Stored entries
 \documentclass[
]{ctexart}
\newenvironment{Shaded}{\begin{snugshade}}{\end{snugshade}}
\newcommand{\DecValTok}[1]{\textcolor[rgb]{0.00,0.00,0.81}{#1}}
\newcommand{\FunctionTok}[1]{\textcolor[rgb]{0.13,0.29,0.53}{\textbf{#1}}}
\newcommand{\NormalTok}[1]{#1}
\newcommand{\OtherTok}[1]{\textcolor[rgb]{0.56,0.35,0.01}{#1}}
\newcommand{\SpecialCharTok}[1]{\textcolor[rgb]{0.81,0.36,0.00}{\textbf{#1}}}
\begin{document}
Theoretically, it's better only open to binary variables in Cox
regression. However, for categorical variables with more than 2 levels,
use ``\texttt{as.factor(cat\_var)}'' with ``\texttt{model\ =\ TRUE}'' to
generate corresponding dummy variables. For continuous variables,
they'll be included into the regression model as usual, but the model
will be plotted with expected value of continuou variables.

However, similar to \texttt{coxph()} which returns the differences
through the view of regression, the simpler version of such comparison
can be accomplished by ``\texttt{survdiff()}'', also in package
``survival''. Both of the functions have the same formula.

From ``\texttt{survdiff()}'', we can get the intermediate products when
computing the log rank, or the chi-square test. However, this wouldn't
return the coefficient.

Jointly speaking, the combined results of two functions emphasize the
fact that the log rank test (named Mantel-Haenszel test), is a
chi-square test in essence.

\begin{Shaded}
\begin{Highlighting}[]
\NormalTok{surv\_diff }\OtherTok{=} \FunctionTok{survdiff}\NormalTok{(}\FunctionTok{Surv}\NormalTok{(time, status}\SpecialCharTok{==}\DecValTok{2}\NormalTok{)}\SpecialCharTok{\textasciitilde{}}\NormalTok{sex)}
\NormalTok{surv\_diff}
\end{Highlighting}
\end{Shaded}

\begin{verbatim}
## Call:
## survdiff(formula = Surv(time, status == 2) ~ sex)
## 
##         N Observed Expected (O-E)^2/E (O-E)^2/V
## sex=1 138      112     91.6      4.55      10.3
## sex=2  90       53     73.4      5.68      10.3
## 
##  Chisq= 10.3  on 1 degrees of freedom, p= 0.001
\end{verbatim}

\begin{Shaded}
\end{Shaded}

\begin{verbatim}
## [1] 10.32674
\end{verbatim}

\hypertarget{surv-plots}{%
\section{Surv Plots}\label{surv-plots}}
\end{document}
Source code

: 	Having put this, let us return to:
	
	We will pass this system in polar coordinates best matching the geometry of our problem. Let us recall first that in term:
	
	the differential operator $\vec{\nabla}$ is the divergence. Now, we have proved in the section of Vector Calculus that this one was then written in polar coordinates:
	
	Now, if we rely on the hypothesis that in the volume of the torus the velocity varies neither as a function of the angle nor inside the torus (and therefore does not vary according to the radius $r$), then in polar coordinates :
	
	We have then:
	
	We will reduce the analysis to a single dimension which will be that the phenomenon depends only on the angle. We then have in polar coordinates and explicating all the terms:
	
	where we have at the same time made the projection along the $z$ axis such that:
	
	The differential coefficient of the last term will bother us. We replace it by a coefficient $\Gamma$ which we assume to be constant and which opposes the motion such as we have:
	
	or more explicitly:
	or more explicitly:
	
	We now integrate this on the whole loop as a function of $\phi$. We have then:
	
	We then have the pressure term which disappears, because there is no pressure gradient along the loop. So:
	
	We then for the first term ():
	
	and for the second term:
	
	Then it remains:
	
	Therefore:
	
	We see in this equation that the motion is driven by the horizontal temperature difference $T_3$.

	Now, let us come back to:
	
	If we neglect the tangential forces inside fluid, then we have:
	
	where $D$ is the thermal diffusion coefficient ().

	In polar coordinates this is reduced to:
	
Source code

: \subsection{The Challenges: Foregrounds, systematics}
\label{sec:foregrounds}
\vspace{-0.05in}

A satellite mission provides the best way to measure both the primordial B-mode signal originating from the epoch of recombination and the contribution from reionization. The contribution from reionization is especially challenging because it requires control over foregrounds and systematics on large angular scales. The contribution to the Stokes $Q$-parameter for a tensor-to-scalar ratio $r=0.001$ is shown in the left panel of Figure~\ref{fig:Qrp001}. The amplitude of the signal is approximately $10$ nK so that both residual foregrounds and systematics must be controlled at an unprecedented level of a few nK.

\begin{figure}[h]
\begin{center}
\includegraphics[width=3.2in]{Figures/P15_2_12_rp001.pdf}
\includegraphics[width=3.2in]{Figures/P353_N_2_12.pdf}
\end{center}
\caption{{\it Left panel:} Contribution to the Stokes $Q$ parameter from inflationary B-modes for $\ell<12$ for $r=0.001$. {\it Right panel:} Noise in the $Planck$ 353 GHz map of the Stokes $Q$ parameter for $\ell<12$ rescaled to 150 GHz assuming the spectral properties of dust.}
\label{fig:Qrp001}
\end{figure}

INSTRUCTIONS TO FOLLOW —
Each record above has to be retyped exactly, with nothing left out.

TASK SOLUTION —
 \documentclass[
]{ctexart}
\newenvironment{Shaded}{\begin{snugshade}}{\end{snugshade}}
\newcommand{\DecValTok}[1]{\textcolor[rgb]{0.00,0.00,0.81}{#1}}
\newcommand{\FunctionTok}[1]{\textcolor[rgb]{0.13,0.29,0.53}{\textbf{#1}}}
\newcommand{\NormalTok}[1]{#1}
\newcommand{\OtherTok}[1]{\textcolor[rgb]{0.56,0.35,0.01}{#1}}
\newcommand{\SpecialCharTok}[1]{\textcolor[rgb]{0.81,0.36,0.00}{\textbf{#1}}}
\begin{document}
Theoretically, it's better only open to binary variables in Cox
regression. However, for categorical variables with more than 2 levels,
use ``\texttt{as.factor(cat\_var)}'' with ``\texttt{model\ =\ TRUE}'' to
generate corresponding dummy variables. For continuous variables,
they'll be included into the regression model as usual, but the model
will be plotted with expected value of continuou variables.

However, similar to \texttt{coxph()} which returns the differences
through the view of regression, the simpler version of such comparison
can be accomplished by ``\texttt{survdiff()}'', also in package
``survival''. Both of the functions have the same formula.

From ``\texttt{survdiff()}'', we can get the intermediate products when
computing the log rank, or the chi-square test. However, this wouldn't
return the coefficient.

Jointly speaking, the combined results of two functions emphasize the
fact that the log rank test (named Mantel-Haenszel test), is a
chi-square test in essence.

\begin{Shaded}
\begin{Highlighting}[]
\NormalTok{surv\_diff }\OtherTok{=} \FunctionTok{survdiff}\NormalTok{(}\FunctionTok{Surv}\NormalTok{(time, status}\SpecialCharTok{==}\DecValTok{2}\NormalTok{)}\SpecialCharTok{\textasciitilde{}}\NormalTok{sex)}
\NormalTok{surv\_diff}
\end{Highlighting}
\end{Shaded}

\begin{verbatim}
## Call:
## survdiff(formula = Surv(time, status == 2) ~ sex)
## 
##         N Observed Expected (O-E)^2/E (O-E)^2/V
## sex=1 138      112     91.6      4.55      10.3
## sex=2  90       53     73.4      5.68      10.3
## 
##  Chisq= 10.3  on 1 degrees of freedom, p= 0.001
\end{verbatim}

\begin{Shaded}
\end{Shaded}

\begin{verbatim}
## [1] 10.32674
\end{verbatim}

\hypertarget{surv-plots}{%
\section{Surv Plots}\label{surv-plots}}
\end{document}
Source code

: 	Having put this, let us return to:
	
	We will pass this system in polar coordinates best matching the geometry of our problem. Let us recall first that in term:
	
	the differential operator $\vec{\nabla}$ is the divergence. Now, we have proved in the section of Vector Calculus that this one was then written in polar coordinates:
	
	Now, if we rely on the hypothesis that in the volume of the torus the velocity varies neither as a function of the angle nor inside the torus (and therefore does not vary according to the radius $r$), then in polar coordinates :
	
	We have then:
	
	We will reduce the analysis to a single dimension which will be that the phenomenon depends only on the angle. We then have in polar coordinates and explicating all the terms:
	
	where we have at the same time made the projection along the $z$ axis such that:
	
	The differential coefficient of the last term will bother us. We replace it by a coefficient $\Gamma$ which we assume to be constant and which opposes the motion such as we have:
	
	or more explicitly:
	or more explicitly:
	
	We now integrate this on the whole loop as a function of $\phi$. We have then:
	
	We then have the pressure term which disappears, because there is no pressure gradient along the loop. So:
	
	We then for the first term ():
	
	and for the second term:
	
	Then it remains:
	
	Therefore:
	
	We see in this equation that the motion is driven by the horizontal temperature difference $T_3$.

	Now, let us come back to:
	
	If we neglect the tangential forces inside fluid, then we have:
	
	where $D$ is the thermal diffusion coefficient ().

	In polar coordinates this is reduced to:
	
Source code

: \subsection{The Challenges: Foregrounds, systematics}
\label{sec:foregrounds}
\vspace{-0.05in}

A satellite mission provides the best way to measure both the primordial B-mode signal originating from the epoch of recombination and the contribution from reionization. The contribution from reionization is especially challenging because it requires control over foregrounds and systematics on large angular scales. The contribution to the Stokes $Q$-parameter for a tensor-to-scalar ratio $r=0.001$ is shown in the left panel of Figure~\ref{fig:Qrp001}. The amplitude of the signal is approximately $10$ nK so that both residual foregrounds and systematics must be controlled at an unprecedented level of a few nK.

\begin{figure}[h]
\begin{center}
\includegraphics[width=3.2in]{Figures/P15_2_12_rp001.pdf}
\includegraphics[width=3.2in]{Figures/P353_N_2_12.pdf}
\end{center}
\caption{{\it Left panel:} Contribution to the Stokes $Q$ parameter from inflationary B-modes for $\ell<12$ for $r=0.001$. {\it Right panel:} Noise in the $Planck$ 353 GHz map of the Stokes $Q$ parameter for $\ell<12$ rescaled to 150 GHz assuming the spectral properties of dust.}
\label{fig:Qrp001}
\end{figure}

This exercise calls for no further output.